Let’s examine a type 1 NLRI, for example, for R1 (0000.0000.0001). In the NLRI you first see a [L2] for ISIS L2, a [I0x65] for instance ID 101. The protocol and instance ID together make an entry unique in a given IGP. This is why a unique instance ID is necessary per protocol. However, since the protocol itself is part of the entry, you can technically assign the same instance ID to two separate IGPs on the same node, ex. OSPF 1 and ISIS 1. The XR parser allows you to do this, but will give you a commit error if you try to assign the same instance ID to two separate instances of the same protocol (i.e. ISIS 1 and ISIS 2). (Note that in our specific topology, we can use the same instance ID for both nodes without any real issues, because all nodes belong to only one of the two IGPs, with the exception of R9 and R10. However, nodes R9 and R10 do not have to be in the LSP path).
Next in the NLRI we see a BGP-LS ID of 0 (XR does not use BGP-LS ID), and the SysID of the node. Below in the LS attribute, you can see MSD (max SID depth), node name, area, TE RID, etc. All of this information is translated from R1’s LSP into a BGP-LS Update. As the IGP topology changes, BGP-LS is automatically updated so that the BGP-LS feed always accurately represents the current IGP topology.
Next we’ll look at a type 2 NLRI, for example the link between R1 and R3. The BGP NLRI is extremely complex, but makes more sense when you notice that it is broken down into three parts: the source node identifier (which contains the exact information from the node’s type 1 NLRI), the remote node identifier, and a link identifier. The fact that each node’s type 1 NLRI is present in this type 2 NLRI allows the PCE to place the link between these two nodes in its condensed topology.
In the BGP-LS attribute, you see all the attributes of the link, such as TE metric and Adj SID.
Finally we’ll look at a type 3 NLRI, for example R1’s Lo1 prefix. This shows the prefix SID (index 1), flags, and metric. Notice that this NLRI again contains the node’s type 1 NLRI, allowing this prefix to be linked to the node object. The PFX-SID flags (40) means the N-flag is set. The 0 in 40/0 indicates algo 0. Likewise, the “extended IGP flags 0x20” indicates that the N flag is set.
For all of these NLRI, you can use the detail keyword to get a breakdown of the NLRI fields.
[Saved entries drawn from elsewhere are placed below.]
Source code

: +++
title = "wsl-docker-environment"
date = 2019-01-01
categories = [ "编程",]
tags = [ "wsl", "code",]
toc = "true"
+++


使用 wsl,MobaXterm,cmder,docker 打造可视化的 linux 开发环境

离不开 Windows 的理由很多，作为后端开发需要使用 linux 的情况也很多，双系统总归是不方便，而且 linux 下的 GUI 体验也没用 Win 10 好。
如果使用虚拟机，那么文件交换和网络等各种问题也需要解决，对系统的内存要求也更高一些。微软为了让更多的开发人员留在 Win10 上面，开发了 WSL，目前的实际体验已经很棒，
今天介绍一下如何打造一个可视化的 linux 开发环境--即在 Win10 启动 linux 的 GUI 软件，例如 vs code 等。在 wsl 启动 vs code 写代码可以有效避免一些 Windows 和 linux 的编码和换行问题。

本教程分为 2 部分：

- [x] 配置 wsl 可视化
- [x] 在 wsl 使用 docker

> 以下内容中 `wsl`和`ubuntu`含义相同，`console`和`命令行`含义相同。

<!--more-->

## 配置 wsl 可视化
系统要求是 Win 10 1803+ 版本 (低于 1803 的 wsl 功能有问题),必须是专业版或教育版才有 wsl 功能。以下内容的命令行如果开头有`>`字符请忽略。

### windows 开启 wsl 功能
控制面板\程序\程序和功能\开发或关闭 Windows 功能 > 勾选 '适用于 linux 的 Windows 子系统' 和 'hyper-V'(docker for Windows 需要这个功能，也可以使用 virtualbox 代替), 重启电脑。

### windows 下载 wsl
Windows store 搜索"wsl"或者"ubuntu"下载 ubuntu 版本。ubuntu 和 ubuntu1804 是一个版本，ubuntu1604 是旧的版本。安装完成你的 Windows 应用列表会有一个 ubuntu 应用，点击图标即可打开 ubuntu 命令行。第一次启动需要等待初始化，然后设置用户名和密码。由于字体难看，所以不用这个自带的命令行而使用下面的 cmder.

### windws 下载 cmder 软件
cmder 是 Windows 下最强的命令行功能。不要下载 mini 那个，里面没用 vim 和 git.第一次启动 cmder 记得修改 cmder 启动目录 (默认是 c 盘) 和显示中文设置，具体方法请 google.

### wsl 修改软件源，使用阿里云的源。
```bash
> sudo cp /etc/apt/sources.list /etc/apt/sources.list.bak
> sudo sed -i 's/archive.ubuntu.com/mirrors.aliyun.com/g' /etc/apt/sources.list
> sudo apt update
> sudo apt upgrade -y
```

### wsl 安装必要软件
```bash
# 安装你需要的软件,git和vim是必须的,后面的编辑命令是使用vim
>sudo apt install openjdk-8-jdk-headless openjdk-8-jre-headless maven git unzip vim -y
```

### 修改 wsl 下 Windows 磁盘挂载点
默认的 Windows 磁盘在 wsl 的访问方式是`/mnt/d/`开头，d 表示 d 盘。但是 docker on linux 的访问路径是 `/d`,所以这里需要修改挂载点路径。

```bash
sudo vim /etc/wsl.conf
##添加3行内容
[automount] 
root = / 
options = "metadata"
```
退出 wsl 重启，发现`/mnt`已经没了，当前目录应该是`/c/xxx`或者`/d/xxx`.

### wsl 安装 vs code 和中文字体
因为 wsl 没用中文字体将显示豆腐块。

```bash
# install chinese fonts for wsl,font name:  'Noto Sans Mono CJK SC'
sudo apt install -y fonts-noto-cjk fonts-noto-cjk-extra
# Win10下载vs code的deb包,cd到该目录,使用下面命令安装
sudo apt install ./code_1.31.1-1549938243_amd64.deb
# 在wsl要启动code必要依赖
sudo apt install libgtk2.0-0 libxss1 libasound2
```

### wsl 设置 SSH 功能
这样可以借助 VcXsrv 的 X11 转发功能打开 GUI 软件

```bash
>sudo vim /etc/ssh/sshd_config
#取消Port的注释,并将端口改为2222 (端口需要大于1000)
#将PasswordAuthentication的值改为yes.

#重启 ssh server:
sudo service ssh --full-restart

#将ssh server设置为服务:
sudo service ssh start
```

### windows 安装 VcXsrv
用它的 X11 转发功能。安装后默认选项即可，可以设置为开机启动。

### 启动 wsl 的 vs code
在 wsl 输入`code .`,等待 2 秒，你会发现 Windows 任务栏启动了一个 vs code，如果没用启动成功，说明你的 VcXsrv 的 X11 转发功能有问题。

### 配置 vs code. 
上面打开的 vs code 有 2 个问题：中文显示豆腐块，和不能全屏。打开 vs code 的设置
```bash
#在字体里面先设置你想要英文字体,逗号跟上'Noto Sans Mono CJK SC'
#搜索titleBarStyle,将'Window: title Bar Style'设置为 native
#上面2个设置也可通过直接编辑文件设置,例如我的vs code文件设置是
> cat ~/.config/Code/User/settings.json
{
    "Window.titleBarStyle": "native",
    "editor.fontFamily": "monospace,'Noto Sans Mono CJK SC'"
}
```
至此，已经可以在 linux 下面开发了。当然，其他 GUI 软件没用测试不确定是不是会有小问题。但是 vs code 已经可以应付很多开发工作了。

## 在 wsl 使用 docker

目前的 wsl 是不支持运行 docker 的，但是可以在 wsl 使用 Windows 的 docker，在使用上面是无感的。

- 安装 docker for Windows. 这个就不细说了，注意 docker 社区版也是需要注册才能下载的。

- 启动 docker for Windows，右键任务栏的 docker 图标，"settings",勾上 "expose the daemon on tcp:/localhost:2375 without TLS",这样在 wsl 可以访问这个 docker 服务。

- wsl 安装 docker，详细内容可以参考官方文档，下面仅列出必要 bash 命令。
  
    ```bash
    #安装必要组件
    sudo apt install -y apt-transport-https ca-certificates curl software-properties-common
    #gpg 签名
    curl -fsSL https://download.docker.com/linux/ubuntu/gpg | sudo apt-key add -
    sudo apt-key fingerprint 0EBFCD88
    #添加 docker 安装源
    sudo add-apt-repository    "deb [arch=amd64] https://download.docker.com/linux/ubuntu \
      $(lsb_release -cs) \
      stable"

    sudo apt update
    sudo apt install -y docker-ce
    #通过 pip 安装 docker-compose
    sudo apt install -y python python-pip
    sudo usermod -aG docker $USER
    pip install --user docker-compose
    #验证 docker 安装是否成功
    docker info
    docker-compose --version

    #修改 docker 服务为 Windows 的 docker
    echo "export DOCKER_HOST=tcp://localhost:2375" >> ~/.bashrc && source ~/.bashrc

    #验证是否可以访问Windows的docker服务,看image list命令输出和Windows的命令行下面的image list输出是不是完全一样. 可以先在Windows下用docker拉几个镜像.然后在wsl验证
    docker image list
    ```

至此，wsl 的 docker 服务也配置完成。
For example, using the detail keyword on type 2 NLRI proves very useful:
Additionally, the BGP-EPE information is automatically encoded in BGP-LS. For example, we can see the link betwen R3 and R5. All of the complexity is within the NLRI “prefix” itself: the ASNs, instance number (BGP uses instance 0 to represent the “global” instance), and link IPs. In the Link State attribute, we simply see the peer SID. A metric isn’t advertised for EPE links.
Note that each EPE node must use a BGP RID equal to its IGP TE-RID. This allows the PCE to collapse all topology information into a single, global topology. If the BGP RID and TE-RID are different, then the PCE will not know that the BGP node connects to that IGP.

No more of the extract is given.